The Devil, who can see through walls, gently shepherded his pupil into the little room next the library where the overflow of books was kept. That door, with horrid smile, the old conspirator opened; and there, indeed, he found the youth, looking miserably enough out of the window with his hands in his trousers pockets. He had slunk into that inhospitable fireless den in order to be free for a while from the terrors of high society.

"Ah, Mr. McTaggart, Mr. McTaggart, Mr. McTaggart!" carolled the scientist—and as he said it he opened his arms wide in a most genial gesture. "I've been looking for you everywhere!" There slyly wagging a knotted forefinger, "And I wonder if you can guess why? Eh? Why? Guess why!" Which words said, and smiling still broader, he repeated them once more three times, as was his wont, and then added: "I wonder whether you can guess why, Mr. McTaggart, whether you can guess why ... whether you can guess why?"
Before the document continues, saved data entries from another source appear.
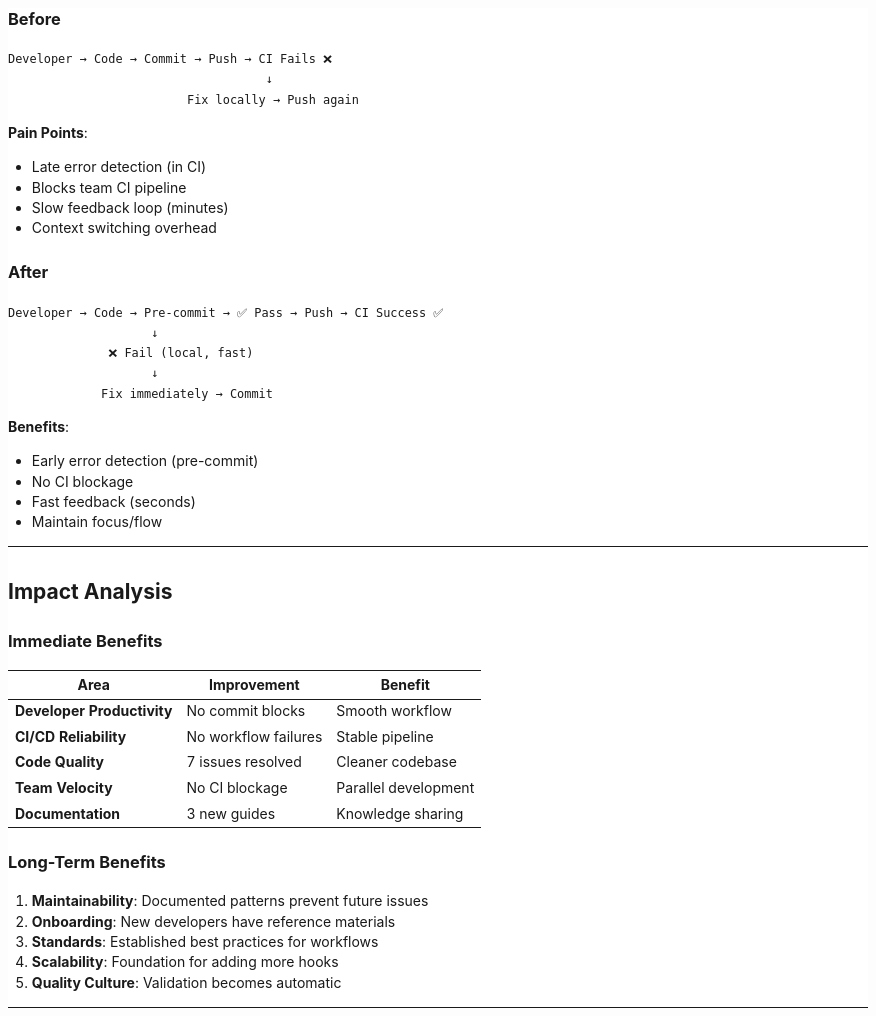 ### Before

```text
Developer → Code → Commit → Push → CI Fails ❌
                                    ↓
                         Fix locally → Push again
```

**Pain Points**:
- Late error detection (in CI)
- Blocks team CI pipeline
- Slow feedback loop (minutes)
- Context switching overhead

### After

```text
Developer → Code → Pre-commit → ✅ Pass → Push → CI Success ✅
                    ↓
              ❌ Fail (local, fast)
                    ↓
             Fix immediately → Commit
```

**Benefits**:
- Early error detection (pre-commit)
- No CI blockage
- Fast feedback (seconds)
- Maintain focus/flow

---

## Impact Analysis

### Immediate Benefits

| Area | Improvement | Benefit |
|------|-------------|---------|
| **Developer Productivity** | No commit blocks | Smooth workflow |
| **CI/CD Reliability** | No workflow failures | Stable pipeline |
| **Code Quality** | 7 issues resolved | Cleaner codebase |
| **Team Velocity** | No CI blockage | Parallel development |
| **Documentation** | 3 new guides | Knowledge sharing |

### Long-Term Benefits

1. **Maintainability**: Documented patterns prevent future issues
2. **Onboarding**: New developers have reference materials
3. **Standards**: Established best practices for workflows
4. **Scalability**: Foundation for adding more hooks
5. **Quality Culture**: Validation becomes automatic

---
The Devil was now so happy that he could hardly refrain from manifesting himself, which would have been fatal. He whisked all round the room, jeering at McTaggart.

Poor young Mr. McTaggart! He had been all night and all that morning a most unhappy man. He exaggerated in his own mind the suspicions under which he lay. He was too innocent to believe that he shared it with such exalted beings as the lord and the Professor, of whom—though he had never heard his name—he was assured the fame to be European, and who, anyhow, was connected by blood with a cabinet minister.

The lad imagined himself watched by a thousand eyes. He dared not take his leave, and yet he was in hell during those hours he passed at Paulings. He would have been unhappy anyhow, for it was not his world; but to be within all that set and at the same time a marked criminal—for that is what he felt himself to be—was almost intolerable. How he had sprung up when the learned Ancient approached him, with those seeming kindly eyes! Ah! had McTaggart enjoyed a few more years of human experience he would have seen in those eyes such a mixture of cunning and evil joy as might have put him on his guard. But no; he thought that in his loneliness he had found a friend. Who knew?—perhaps a supporter.

The Professor's plan was simple, but McTaggart was simpler still.

Sudden interest in the game of Billiards upon the
part of the Professor of Crystallography
to the University.

"Mr. McTaggart," said the Ancient, with horrible geniality, "I hear that you are astonishing at billiards.... Billiards, billiards, yes, billiards.... Billiards. The Home Secretary was telling me, Humphrey, I mean, my cousin, my cousin Humphrey ... the Home Secretary, yes ... the Home Secretary was telling me that you were astonishing at billiards. Now you know"—and here he went so far as to make a step sideways and seize the young man by the arm—"it is the one thing I can watch for hours ... billiards ... good billiards.... I have gone into the mechanics of the thing"—he was lying freely, and gambling, rightly, on the idea that his companion could not distinguish between Crystallography and any other science—"and it fascinates me ... fascinates me ... oh! fascinates me. I wonder whether—" and in a fashion which would have been crude to any other man, but to the lonely McTaggart was heavenly kindness, he urged with linked arm and long sidling crablike step towards the billiard-room.